Paola Pivi "We Are The Baby Gang"

“When I came to this gallery to see the space the first time, I had this image of many, many, many colorful baby bears,” says Paola Pivi, gazing out at the 70 brightly colored feathered polar bear sculptures situated around the entire top floor of Perrotin in the Lower East Side. “Basically, I saw this; it just came to me.”

The Italian artist imagined the bears in New York, but created them in Anchorage, Alaska, where she lives with her husband, Karma Lama, and son. “We Are the Baby Gang” consists entirely of new work and builds upon her series of larger bears that she’s been creating since 2007. It’s her first show at Perrotin since her exhibition of larger bears opened its former Madison Avenue location in 2013.

Just as the bears are reflective of her home state, the smaller-scale bears are also reflective of her becoming a mother. Two of the bears directly represent her son; naturally, she points to both as her favorite pieces in the exhibition.

“He’s 12, so he’s preteen, and I really feel like these [bears] are also preteen, too; they’re a little bit feisty but also very, very sweet,” says Pivi of her son. She’s also open about the unsweet side of the process — she and her husband spent years battling in court in India to adopt him from a Tibetan orphanage. They went to court 135 times. She describes the process as gruesome before pivoting to a more accurate depiction: “It has been a journey,” she says. “But in any case, our son, who’s been with us since he was five years old, has been this incredible source of energy and life, and positivity. All children are, so this must be connected with him. I mean, for sure it is connected with him.”

Besides the broad inspiration of interacting with child-sized items, Pivi sees the meaning of the bears as open to interpretation. There’s certainly an environmental aspect to consider — the bears, displaced from their natural habitat in Alaska, seek refuge at Perrotin — but even more open-ended is a consideration of each individual bear and what is being communicated through the combination of unspoken gesture and name. “They set a mood, they open doors, these names,” Pivi says. “So they put you in a communication mode. But I think you still have the freedom to think whatever you want,” she adds.

The names were all thought up by Karma, who is a songwriter; Pivi assigned them to the bears as she saw fit. The names have a poetic quality, ranging from the more literal — a bear gazing down at a mirrored puddle is called “Bear Like Me” — to the more dissonant. One standing on its legs is “This Is What You Do When You See Human”; a neon pink bear flipped over mid-somersault is named “I was born this way,” and a blue bear lounging on the ground, modeled after her son, is called “I’m Jetlagged.” It’s easy to anthropomorphize the bears. They even get moisturized; the day before opening, a gallery assistant ran out for lotion mid-install.

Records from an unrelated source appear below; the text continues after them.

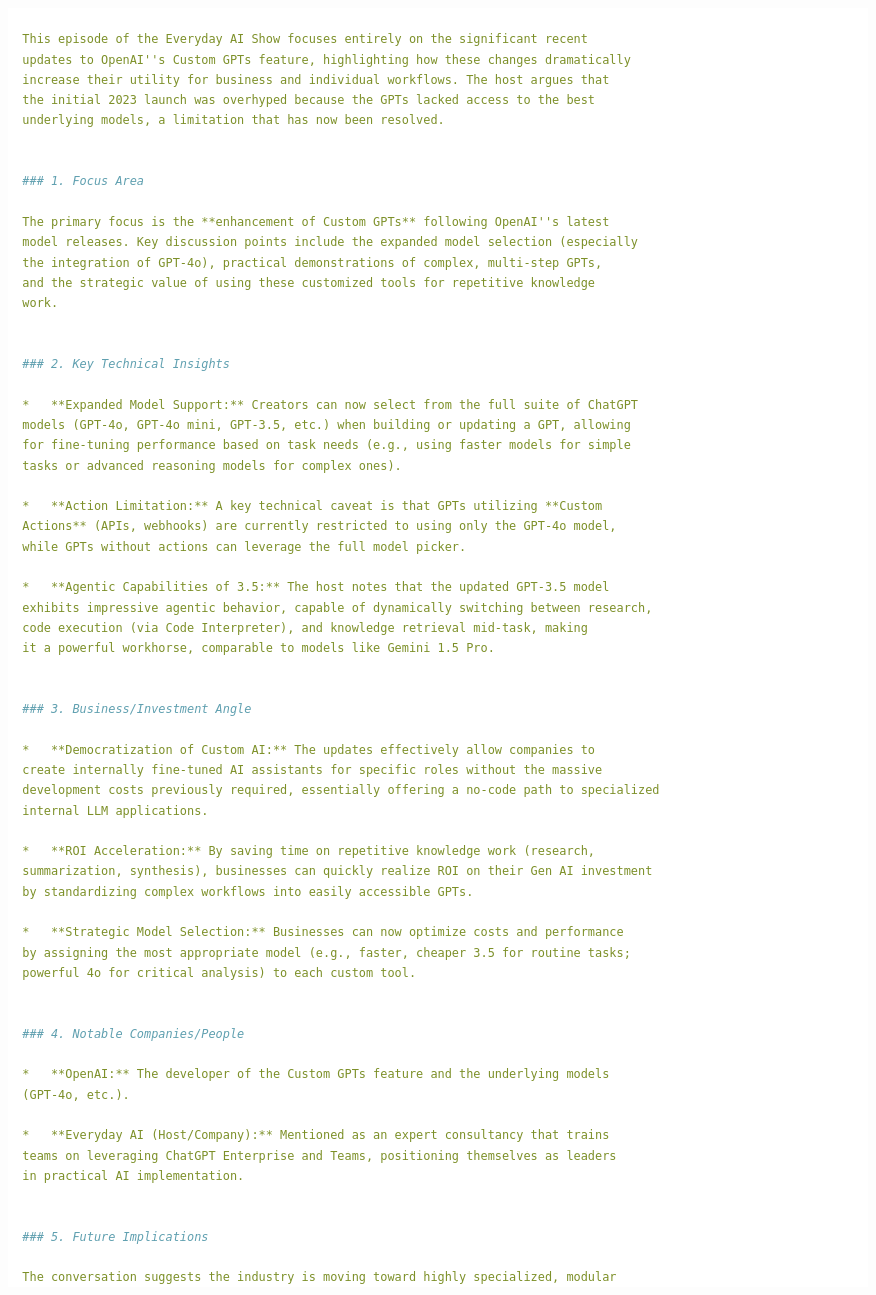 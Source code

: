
 ```yaml

  This episode of the Everyday AI Show focuses entirely on the significant recent
  updates to OpenAI''s Custom GPTs feature, highlighting how these changes dramatically
  increase their utility for business and individual workflows. The host argues that
  the initial 2023 launch was overhyped because the GPTs lacked access to the best
  underlying models, a limitation that has now been resolved.


  ### 1. Focus Area

  The primary focus is the **enhancement of Custom GPTs** following OpenAI''s latest
  model releases. Key discussion points include the expanded model selection (especially
  the integration of GPT-4o), practical demonstrations of complex, multi-step GPTs,
  and the strategic value of using these customized tools for repetitive knowledge
  work.


  ### 2. Key Technical Insights

  *   **Expanded Model Support:** Creators can now select from the full suite of ChatGPT
  models (GPT-4o, GPT-4o mini, GPT-3.5, etc.) when building or updating a GPT, allowing
  for fine-tuning performance based on task needs (e.g., using faster models for simple
  tasks or advanced reasoning models for complex ones).

  *   **Action Limitation:** A key technical caveat is that GPTs utilizing **Custom
  Actions** (APIs, webhooks) are currently restricted to using only the GPT-4o model,
  while GPTs without actions can leverage the full model picker.

  *   **Agentic Capabilities of 3.5:** The host notes that the updated GPT-3.5 model
  exhibits impressive agentic behavior, capable of dynamically switching between research,
  code execution (via Code Interpreter), and knowledge retrieval mid-task, making
  it a powerful workhorse, comparable to models like Gemini 1.5 Pro.


  ### 3. Business/Investment Angle

  *   **Democratization of Custom AI:** The updates effectively allow companies to
  create internally fine-tuned AI assistants for specific roles without the massive
  development costs previously required, essentially offering a no-code path to specialized
  internal LLM applications.

  *   **ROI Acceleration:** By saving time on repetitive knowledge work (research,
  summarization, synthesis), businesses can quickly realize ROI on their Gen AI investment
  by standardizing complex workflows into easily accessible GPTs.

  *   **Strategic Model Selection:** Businesses can now optimize costs and performance
  by assigning the most appropriate model (e.g., faster, cheaper 3.5 for routine tasks;
  powerful 4o for critical analysis) to each custom tool.


  ### 4. Notable Companies/People

  *   **OpenAI:** The developer of the Custom GPTs feature and the underlying models
  (GPT-4o, etc.).

  *   **Everyday AI (Host/Company):** Mentioned as an expert consultancy that trains
  teams on leveraging ChatGPT Enterprise and Teams, positioning themselves as leaders
  in practical AI implementation.


  ### 5. Future Implications

  The conversation suggests the industry is moving toward highly specialized, modular
```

“That’s exactly the point of my art: this or in other artworks, it’s something that’s present in all of us,” she says.

While each one is intentional, the group as a whole reflects a quality of societal variety, not unlike the scene of downtown New York waiting outside the gallery’s doors. There is variety in how the bears act and what they prefer, whether that preference is to hang upside down, suspended from the ceiling, or sit, or play with a fellow bear. Pivi sees the concept of freedom reflective in the language of her own practice.

The Perrotin exhibition follows a showing of her larger bears at the Bass museum in Miami during Art Basel, and is concurrent with an exhibition of her work at the Maxxi museum in Rome; the only bear on display there is a faux bear rug. In a room overlooking the street, she installed her experiential mattress work, in which viewers are prompted to crawl atop and underneath two large mattresses. At both the Bass and the Maxxi, the work has set the scene for deep conversations between strangers; it also has a calming effect. By design, viewers are also forced to crawl on hands and knees to experience the work. Pivi shows a video clip on her phone of the security guards racing across the work ahead of the opening. Her work does seem to tease out the inner child.

It’s hard to not smile at the scene of a room packed with colorful bears hanging from acrobatic apparatuses, balancing in yoga poses, or even biting a heeled shoe.

“The people love the bears, always,” Pivi says of crowd reaction to her work. The bears got a particularly kind reception in Miami. “They didn’t damage the bears at the Bass, which is something that happens quite often at other places,” she adds. “They go so close to take a picture or touch them; they just cannot stop themselves from touching.”